## Task requirements
From the entries that follow, list every line in which the string "used" appears.

## Records shown
################

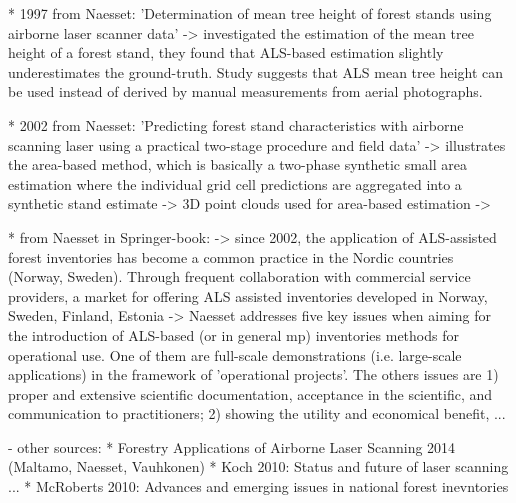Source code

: 			* 1997 from Naesset: 'Determination of mean tree height of forest stands using airborne laser scanner data'
			 -> investigated the estimation of the mean tree height of a forest stand, they found that ALS-based estimation
			    slightly underestimates the ground-truth. Study suggests that ALS mean tree height can be used instead of
			    derived by manual measurements from aerial photographs.			
			
			* 2002 from Naesset: 'Predicting forest stand characteristics with airborne scanning laser using a practical two-stage procedure and ﬁeld data'
			  -> illustrates the area-based method, which is basically a two-phase synthetic small area estimation where the individual grid cell predictions
			     are aggregated into a synthetic stand estimate
			  -> 3D point clouds used for area-based estimation
			  -> 
			  
			* from Naesset in Springer-book: 
			  -> since 2002, the application of ALS-assisted forest inventories has become a common practice in the Nordic countries (Norway, Sweden). Through frequent collaboration with commercial service 
			     providers, a market for offering ALS assisted inventories developed in Norway, Sweden, Finland, Estonia
			  -> Naesset addresses five key issues when aiming for the introduction of ALS-based (or in general mp) inventories methods for operational use. One of them are full-scale demonstrations 
			     (i.e. large-scale applications) in the framework of 'operational projects'. 
			     The others issues are 1) proper and extensive scientific documentation, acceptance in the scientific, and communication to practitioners; 2) showing the utility and economical benefit, ...


    -  other sources: 
        * Forestry Applications of Airborne Laser Scanning 2014 (Maltamo, Naesset, Vauhkonen)
        * Koch 2010: Status and future of laser scanning ...
        * McRoberts 2010: Advances and emerging issues in national forest inevntories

################

## Response to this task
			    slightly underestimates the ground-truth. Study suggests that ALS mean tree height can be used instead of
			  -> 3D point clouds used for area-based estimation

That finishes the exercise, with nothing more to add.